Personal information
- Full name: Thomas Babington Jones
- Born: 20 January 1851 Maesteg, Glamorgan, Wales
- Died: 6 August 1890 (aged 39) Brislington, Somerset, England
- Batting: Left-handed
- Bowling: Right-arm roundarm medium

Domestic team information
- 1874: Oxford University

Career statistics
| Competition | First-class |
| Matches | 6 |
| Runs scored | 146 |
| Batting average | 16.22 |
| 100s/50s | –/– |
| Top score | 40 |
| Balls bowled | 706 |
| Wickets | 19 |
| Bowling average | 14.05 |
| 5 wickets in innings | 1 |
| 10 wickets in match | 1 |
| Best bowling | 6/26 |
| Catches/stumpings | 6/– |
- Source: Cricinfo, 6 August 2012

= Thomas Babington Jones =

Welsh cricketer

Thomas Babington Jones (20 January 1851 – 6 August 1890) was a Welsh cricketer, who played first-class cricket for Oxford University Cricket Club.

==Life==
Jones was born on 20 January 1851 in Maesteg, Glamorgan. He was educated at Christ College, Brecon and Jesus College, Oxford.
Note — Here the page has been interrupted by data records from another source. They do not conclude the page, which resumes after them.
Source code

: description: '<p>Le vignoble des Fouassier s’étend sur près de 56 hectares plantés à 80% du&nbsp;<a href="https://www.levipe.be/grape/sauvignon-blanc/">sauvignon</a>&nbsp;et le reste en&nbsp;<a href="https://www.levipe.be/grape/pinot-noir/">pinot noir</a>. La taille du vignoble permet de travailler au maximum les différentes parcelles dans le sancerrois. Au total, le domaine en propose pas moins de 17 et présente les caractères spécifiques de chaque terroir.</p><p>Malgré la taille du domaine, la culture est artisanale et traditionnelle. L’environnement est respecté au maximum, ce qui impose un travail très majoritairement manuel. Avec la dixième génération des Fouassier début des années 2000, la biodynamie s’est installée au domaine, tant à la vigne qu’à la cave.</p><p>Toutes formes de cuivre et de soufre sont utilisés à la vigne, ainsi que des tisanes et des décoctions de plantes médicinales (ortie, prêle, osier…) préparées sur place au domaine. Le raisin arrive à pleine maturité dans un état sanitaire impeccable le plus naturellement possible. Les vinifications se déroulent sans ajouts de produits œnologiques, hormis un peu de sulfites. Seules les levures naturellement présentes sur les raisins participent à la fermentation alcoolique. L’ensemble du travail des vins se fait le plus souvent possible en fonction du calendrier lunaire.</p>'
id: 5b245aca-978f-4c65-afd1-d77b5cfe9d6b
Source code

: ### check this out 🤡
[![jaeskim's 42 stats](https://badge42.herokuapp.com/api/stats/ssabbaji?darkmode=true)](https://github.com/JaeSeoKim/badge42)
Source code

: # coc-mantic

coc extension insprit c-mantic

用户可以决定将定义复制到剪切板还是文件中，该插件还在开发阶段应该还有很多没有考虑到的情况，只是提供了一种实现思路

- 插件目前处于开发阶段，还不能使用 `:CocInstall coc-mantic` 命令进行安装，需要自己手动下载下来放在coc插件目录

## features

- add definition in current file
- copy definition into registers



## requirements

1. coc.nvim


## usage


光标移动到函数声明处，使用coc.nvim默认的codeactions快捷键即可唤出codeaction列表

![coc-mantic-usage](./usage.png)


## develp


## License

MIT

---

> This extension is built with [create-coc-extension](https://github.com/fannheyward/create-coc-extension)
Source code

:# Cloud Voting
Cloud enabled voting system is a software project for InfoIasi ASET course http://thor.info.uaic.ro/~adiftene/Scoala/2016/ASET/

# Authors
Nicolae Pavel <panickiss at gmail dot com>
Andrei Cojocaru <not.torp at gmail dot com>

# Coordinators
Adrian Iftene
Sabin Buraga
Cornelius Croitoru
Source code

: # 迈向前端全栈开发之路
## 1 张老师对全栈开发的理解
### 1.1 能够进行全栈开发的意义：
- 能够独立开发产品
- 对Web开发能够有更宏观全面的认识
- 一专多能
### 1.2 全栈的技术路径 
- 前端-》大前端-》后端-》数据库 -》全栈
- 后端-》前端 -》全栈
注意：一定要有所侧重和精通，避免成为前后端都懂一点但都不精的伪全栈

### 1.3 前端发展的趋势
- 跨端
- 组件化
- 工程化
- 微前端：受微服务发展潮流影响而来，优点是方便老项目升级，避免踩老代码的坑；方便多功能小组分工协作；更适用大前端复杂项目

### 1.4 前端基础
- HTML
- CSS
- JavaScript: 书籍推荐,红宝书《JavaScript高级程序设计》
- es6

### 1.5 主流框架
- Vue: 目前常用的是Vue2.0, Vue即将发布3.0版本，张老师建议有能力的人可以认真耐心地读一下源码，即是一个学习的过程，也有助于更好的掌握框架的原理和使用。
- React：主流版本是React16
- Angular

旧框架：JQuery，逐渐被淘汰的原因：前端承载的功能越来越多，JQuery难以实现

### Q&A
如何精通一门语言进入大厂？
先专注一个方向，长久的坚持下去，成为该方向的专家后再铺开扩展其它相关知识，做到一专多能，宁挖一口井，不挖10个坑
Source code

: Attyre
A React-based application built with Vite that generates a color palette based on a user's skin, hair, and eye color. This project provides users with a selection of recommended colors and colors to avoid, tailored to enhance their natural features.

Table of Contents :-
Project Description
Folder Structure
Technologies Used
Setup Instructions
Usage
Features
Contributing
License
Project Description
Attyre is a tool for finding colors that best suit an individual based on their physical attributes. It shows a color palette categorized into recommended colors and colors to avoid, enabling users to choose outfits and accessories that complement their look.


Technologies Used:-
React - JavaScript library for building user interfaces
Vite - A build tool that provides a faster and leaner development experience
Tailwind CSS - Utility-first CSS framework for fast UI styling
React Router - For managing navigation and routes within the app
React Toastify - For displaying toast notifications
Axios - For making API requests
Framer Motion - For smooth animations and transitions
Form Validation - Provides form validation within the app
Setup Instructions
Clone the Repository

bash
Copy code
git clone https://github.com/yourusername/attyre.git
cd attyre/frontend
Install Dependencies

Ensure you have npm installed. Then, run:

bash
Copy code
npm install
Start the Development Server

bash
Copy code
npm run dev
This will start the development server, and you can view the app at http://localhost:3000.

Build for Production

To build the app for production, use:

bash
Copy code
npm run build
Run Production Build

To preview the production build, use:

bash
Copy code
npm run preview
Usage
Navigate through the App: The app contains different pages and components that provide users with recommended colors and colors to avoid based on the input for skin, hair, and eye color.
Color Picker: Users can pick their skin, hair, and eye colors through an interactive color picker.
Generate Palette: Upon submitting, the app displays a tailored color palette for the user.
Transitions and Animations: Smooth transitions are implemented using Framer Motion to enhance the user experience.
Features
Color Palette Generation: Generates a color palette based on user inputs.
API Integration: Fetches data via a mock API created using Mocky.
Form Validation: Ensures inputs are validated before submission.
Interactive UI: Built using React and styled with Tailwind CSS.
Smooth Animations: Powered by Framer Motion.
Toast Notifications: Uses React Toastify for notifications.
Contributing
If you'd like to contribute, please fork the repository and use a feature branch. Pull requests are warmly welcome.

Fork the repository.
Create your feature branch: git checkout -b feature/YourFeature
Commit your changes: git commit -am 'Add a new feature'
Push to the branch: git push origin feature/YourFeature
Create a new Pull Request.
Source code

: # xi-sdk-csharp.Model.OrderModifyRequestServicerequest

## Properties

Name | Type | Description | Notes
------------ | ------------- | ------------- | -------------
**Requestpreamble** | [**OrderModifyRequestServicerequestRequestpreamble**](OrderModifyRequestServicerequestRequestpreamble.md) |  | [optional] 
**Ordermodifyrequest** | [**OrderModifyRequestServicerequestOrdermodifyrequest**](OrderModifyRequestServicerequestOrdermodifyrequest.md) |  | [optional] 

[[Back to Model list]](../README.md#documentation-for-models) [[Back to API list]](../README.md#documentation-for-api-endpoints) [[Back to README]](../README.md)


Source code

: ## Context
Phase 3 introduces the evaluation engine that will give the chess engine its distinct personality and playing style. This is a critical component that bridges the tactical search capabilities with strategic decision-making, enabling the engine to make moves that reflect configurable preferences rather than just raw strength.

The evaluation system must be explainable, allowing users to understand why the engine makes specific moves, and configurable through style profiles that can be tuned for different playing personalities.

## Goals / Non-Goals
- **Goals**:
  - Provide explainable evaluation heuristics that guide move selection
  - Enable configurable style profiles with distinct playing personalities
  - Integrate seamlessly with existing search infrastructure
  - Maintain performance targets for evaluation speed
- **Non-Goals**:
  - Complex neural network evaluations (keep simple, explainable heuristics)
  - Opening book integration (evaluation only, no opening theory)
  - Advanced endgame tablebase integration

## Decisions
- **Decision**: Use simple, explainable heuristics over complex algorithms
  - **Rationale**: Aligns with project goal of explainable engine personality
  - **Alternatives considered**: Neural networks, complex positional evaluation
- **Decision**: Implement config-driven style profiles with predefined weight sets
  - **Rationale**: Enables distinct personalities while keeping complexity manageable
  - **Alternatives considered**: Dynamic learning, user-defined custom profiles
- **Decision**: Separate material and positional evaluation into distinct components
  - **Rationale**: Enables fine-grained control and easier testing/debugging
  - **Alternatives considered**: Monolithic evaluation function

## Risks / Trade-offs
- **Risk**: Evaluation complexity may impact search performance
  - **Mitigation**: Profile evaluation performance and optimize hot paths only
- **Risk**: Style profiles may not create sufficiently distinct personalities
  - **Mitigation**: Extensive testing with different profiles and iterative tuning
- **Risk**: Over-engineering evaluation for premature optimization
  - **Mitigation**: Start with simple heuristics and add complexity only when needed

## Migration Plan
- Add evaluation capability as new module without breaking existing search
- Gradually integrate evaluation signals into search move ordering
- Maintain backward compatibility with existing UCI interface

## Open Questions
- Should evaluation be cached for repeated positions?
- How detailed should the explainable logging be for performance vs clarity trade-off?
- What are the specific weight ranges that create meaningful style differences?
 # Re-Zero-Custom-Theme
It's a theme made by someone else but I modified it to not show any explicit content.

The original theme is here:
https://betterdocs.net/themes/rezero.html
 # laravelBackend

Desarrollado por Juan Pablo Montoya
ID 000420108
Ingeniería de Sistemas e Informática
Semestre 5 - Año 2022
He won his "Blue" in 1874, when he played in the university match against Cambridge, scoring 38 runs as a left-handed batsman. He only played first-class cricket in 1874, playing five times for Oxford University and once for "Oxford and Cambridge Past and Present" in that season. He scored 146 runs in those 6 matches (10 innings), at an average of 16.22 with a high score of 40; as a right-arm roundarm bowler, he took 19 wickets at an average of 14.05, with best bowling figures of six wickets for 26 runs. He died on 6 August 1890 in Brislington, Somerset.